Although he attended work again the week after the experience, the plaintiff increasingly dwelled on the situation and subsequently developed post-traumatic stress disorder and/or depression.
The plaintiff issued personal injuries proceedings against the ESB, who admitted negligence but contested the case on reasonable foreseeability, causation, remoteness and duty of care grounds. It was also contended that the type of injury suffered by the plaintiff was not a valid cause of action. The plaintiff received €80,000 in the High Court, which was appealed by the ESB.
Court of Appeal
The appeal centred on the contention by the ESB that the plaintiff’s injuries were not occasioned by nervous shock as defined in the case law. Further, it was said that there was no singular horrifying event which caused the plaintiff to suffer the psychiatric damage.

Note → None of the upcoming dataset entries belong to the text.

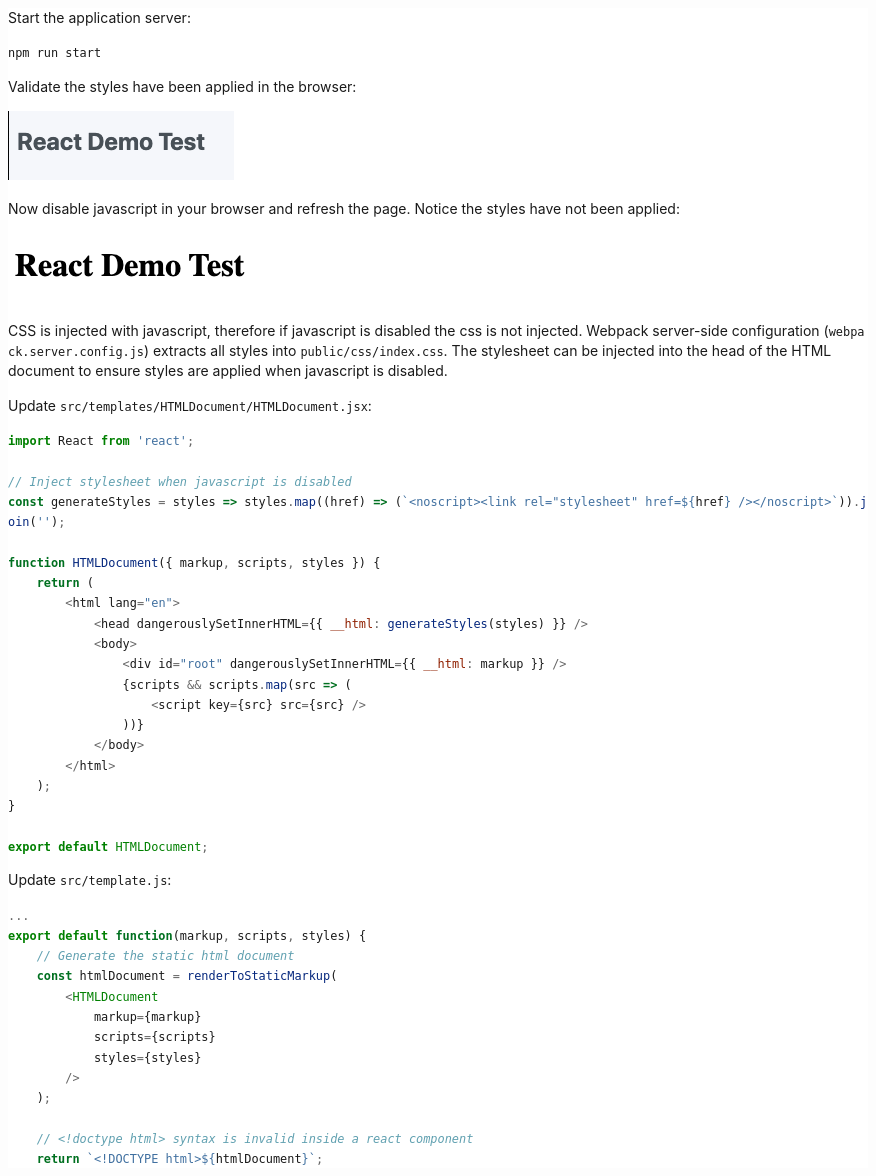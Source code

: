 Start the application server:
```bash
npm run start
```

Validate the styles have been applied in the browser:

![Image of React Demo styled page](screenshots/styling-js-enabled.png)

Now disable javascript in your browser and refresh the page. Notice the styles have not been applied:

![Image of React Demo styled page](screenshots/styling-js-disabled.png)

CSS is injected with javascript, therefore if javascript is disabled the css is not injected. Webpack server-side configuration (`webpack.server.config.js`) extracts all styles into `public/css/index.css`. The stylesheet can be injected into the head of the HTML document to ensure styles are applied when javascript is disabled.

Update `src/templates/HTMLDocument/HTMLDocument.jsx`:
```js
import React from 'react';

// Inject stylesheet when javascript is disabled
const generateStyles = styles => styles.map((href) => (`<noscript><link rel="stylesheet" href=${href} /></noscript>`)).join('');

function HTMLDocument({ markup, scripts, styles }) {
    return (
        <html lang="en">
            <head dangerouslySetInnerHTML={{ __html: generateStyles(styles) }} />
            <body>
                <div id="root" dangerouslySetInnerHTML={{ __html: markup }} />
                {scripts && scripts.map(src => (
                    <script key={src} src={src} />
                ))}
            </body>
        </html>
    );
}

export default HTMLDocument;
```

Update `src/template.js`:
```js
...
export default function(markup, scripts, styles) {
    // Generate the static html document
    const htmlDocument = renderToStaticMarkup(
        <HTMLDocument
            markup={markup}
            scripts={scripts}
            styles={styles}
        />
    );

    // <!doctype html> syntax is invalid inside a react component
    return `<!DOCTYPE html>${htmlDocument}`;
```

The court gave an extensive analysis of the development of psychiatric injuries cases in Ireland and other common law jurisdictions. The court outlined the five-stage test in Kelly v. Hennessy, which required 1) that the plaintiff establish a recognised psychiatric injury, 2) that the injury was shock induced, 3) that the defendant’s actions caused the shock, 4) that the nervous shock must be by reason of actual or apprehended physical injury to the plaintiff or another person and 5) that the defendant owed a duty of care to the plaintiff not to cause reasonably foreseeable psychiatric damage.
The court also considered the case of Fletcher v. Commissioners of Public Works [2003] 1 IR 465, in which the Supreme Court determined that “nervous shock” did not extend to irrational or unfounded fears of plaintiffs. In particular, the Supreme Court held that Fletcher was not a nervous shock case at all, because the plaintiff did not suffer any identifiable “qualifying event.” This was further emphasised by the Supreme Court in Devlin v. National Maternity Hospital [2008] 2 IR 222.
In both cases, the court held that there were good policy reasons why a plaintiff could not recover if there was no singular horrific event which caused the psychiatric injury, including that there had to be a general limit on the ability to claim for psychiatric damage.
Applying the case law to the present case, Mr Justice Noonan determined that the plaintiff failed to fulfil the criteria set out in Kelly v. Hennessy. The court held that the plaintiff did not ever establish that he was actually in danger at any point. The clear evidence in the case was that the relevant cable remained insulated at all times and so the plaintiff was never at risk of electrocution when handling the cable.
As such, the court determined that the plaintiff did not satisfy the second and fourth steps of the Kelly v. Hennessy test. The injury was not “shock induced” within the meaning of the case law. The court said that there was “no qualifying event and, on one view, no event at all. There was instead a post-hoc realisation that injury had been avoided by a decision not to proceed with what, with hindsight, was a dangerous course.”
Further, there was no apprehended injury to the plaintiff in the case because he did not at any point expect or believe that he would be injured. As such, the case did not fall within the scope of cases such as Dooley v. Cammell Laird and Mersey Insulation Co. Ltd [1951] 1 Lloyd’s Rep 271 or Curran v. Cadbury Ireland Limited [2000] 2 ILRM 343.
The court determined that imposing liability in the case could give rise to uncertainty in the law and practical difficulties. The court said “One can think of an infinite number of scenarios where the continuation on a particular course could lead to danger but the danger is avoided, fortuitously or otherwise, because it is appreciated in time.”
Finally, the court held that the plaintiff was contending for an extension of existing law in this jurisdiction, which the court could not provide due to binding Supreme Court precedents.
Conclusion
The court allowed the appeal and set aside the €80,000 damages award by the High Court. As the defendant had been entirely successful on appeal, the court took the provisional view that costs should be awarded to the defendant.